Marijuana induced conversations, the likes of which we’d never had in all our years of marriage, followed. I confessed that, far from being a novice with the sacred herb, I had eaten ganja brownies at concerts as far back as high school and college and loved every bite. I told of my roommate who was a grower and how I rode with him to get his seeds and cultivating equipment. We’ve had good laughs about it, real laughs, for the first time since we’ve known each other.
We learned that each of us had experienced deep intimacy with other people before we’d met, something we’d each long denied and always avoided discussing. We found that we both wanted to go for a romp on a hedonistic nude beach, and we discovered that neither of us had ever found much satisfaction in the bigness and richness of our previous life. We both confessed to problems and dysfunctions in our families and a lack of good marital role models.

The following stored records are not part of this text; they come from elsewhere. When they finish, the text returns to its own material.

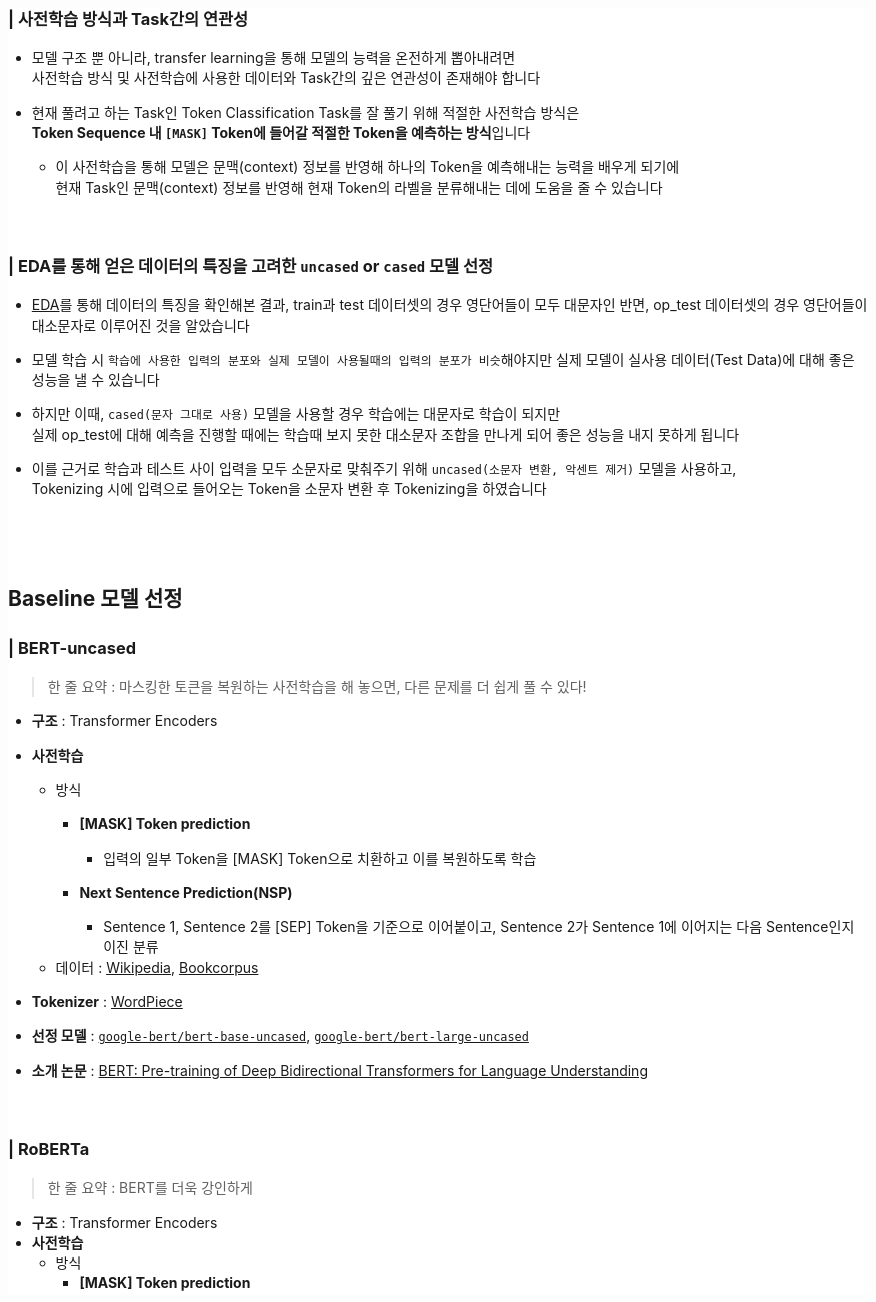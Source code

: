 ### | 사전학습 방식과 Task간의 연관성
- 모델 구조 뿐 아니라, transfer learning을 통해 모델의 능력을 온전하게 뽑아내려면\
사전학습 방식 및 사전학습에 사용한 데이터와 Task간의 깊은 연관성이 존재해야 합니다
- 현재 풀려고 하는 Task인 Token Classification Task를 잘 풀기 위해 적절한 사전학습 방식은\
**Token Sequence 내 `[MASK]` Token에 들어갈 적절한 Token을 예측하는 방식**입니다 

    - 이 사전학습을 통해 모델은 문맥(context) 정보를 반영해 하나의 Token을 예측해내는 능력을 배우게 되기에\
    현재 Task인 문맥(context) 정보를 반영해 현재 Token의 라벨을 분류해내는 데에 도움을 줄 수 있습니다

<br/>

### | EDA를 통해 얻은 데이터의 특징을 고려한 `uncased` or `cased` 모델 선정
- [EDA](./EDA.md)를 통해 데이터의 특징을 확인해본 결과, train과 test 데이터셋의 경우 영단어들이 모두 대문자인 반면, op_test 데이터셋의 경우 영단어들이 대소문자로 이루어진 것을 알았습니다
- 모델 학습 시 `학습에 사용한 입력의 분포와 실제 모델이 사용될때의 입력의 분포가 비슷`해야지만 실제 모델이 실사용 데이터(Test Data)에 대해 좋은 성능을 낼 수 있습니다
- 하지만 이때, `cased(문자 그대로 사용)` 모델을 사용할 경우 학습에는 대문자로 학습이 되지만 \
실제 op_test에 대해 예측을 진행할 때에는 학습때 보지 못한 대소문자 조합을 만나게 되어 좋은 성능을 내지 못하게 됩니다


- 이를 근거로 학습과 테스트 사이 입력을 모두 소문자로 맞춰주기 위해 `uncased(소문자 변환, 악센트 제거)` 모델을 사용하고,\
Tokenizing 시에 입력으로 들어오는 Token을 소문자 변환 후 Tokenizing을 하였습니다


<br/>
<br/>

## Baseline 모델 선정

### | BERT-uncased
> 한 줄 요약 : 마스킹한 토큰을 복원하는 사전학습을 해 놓으면, 다른 문제를 더 쉽게 풀 수 있다!
- **구조** : Transformer Encoders
- **사전학습** 
    - 방식 
        - **[MASK] Token prediction**
            - 입력의 일부 Token을 [MASK] Token으로 치환하고 이를 복원하도록 학습
            
        - **Next Sentence Prediction(NSP)**
            - Sentence 1, Sentence 2를 [SEP] Token을 기준으로 이어붙이고, Sentence 2가 Sentence 1에 이어지는 다음 Sentence인지 이진 분류
    - 데이터 : [Wikipedia](https://huggingface.co/datasets/wikipedia), [Bookcorpus](https://huggingface.co/datasets/bookcorpus)
- **Tokenizer** : [WordPiece](https://arxiv.org/abs/1609.08144)

- **선정 모델** : [`google-bert/bert-base-uncased`](https://huggingface.co/google-bert/bert-base-uncased), [`google-bert/bert-large-uncased`](https://huggingface.co/google-bert/bert-large-uncased)
- **소개 논문** : [BERT: Pre-training of Deep Bidirectional Transformers for Language Understanding](https://arxiv.org/abs/1810.04805)

<br/>

### | RoBERTa
> 한 줄 요약 : BERT를 더욱 강인하게
- **구조** : Transformer Encoders
- **사전학습** 
    - 방식 
        - **[MASK] Token prediction**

Interestingly, none of this hurt. Marijuana, instead of leading us to confrontations about hiding secrets or lying all these years, filled us with a desire to discuss these things all the more. Nor did we accept all these revelations as just minor aggravations. We received them as if they were expected. We saw each other, for the first time, as flawed as everyone else and found in that a kind of relief that dropped the weight of stainlessness and conformity forever. Our use of the herb continues and we find out more about ourselves all the time. But far from being stoner dropouts, we use marijuana prudently and we find that, just as our home life improves, so our work continues to improve because, we believe, we’re more relaxed in our approach to it.
It’s a state of being we realize others may find hard to accept. That’s fine with us. We had to break free, though. We’re both the products of a destructive, conservative way of thinking that leads people to fear that if they set one foot out of line they’ll have to face society’s meanness. I’m convinced that this contributed to the behavior of our early years.
But in the end, we’ve discovered that what we both really want is contentment with what we have rather than the perfectionism of accumulation and put-ons. Marijuana has landed us solidly into a groove of change; it’s broken down barriers between us, and probably saved our marriage and family. We have a heightened sense of what we’re all about as a couple, we’re better parents, and more compassionate people, and now know that at our core is a need for plain talk and self-content. Most important, we’re no longer bluffing our way through life. The moment is real for us now.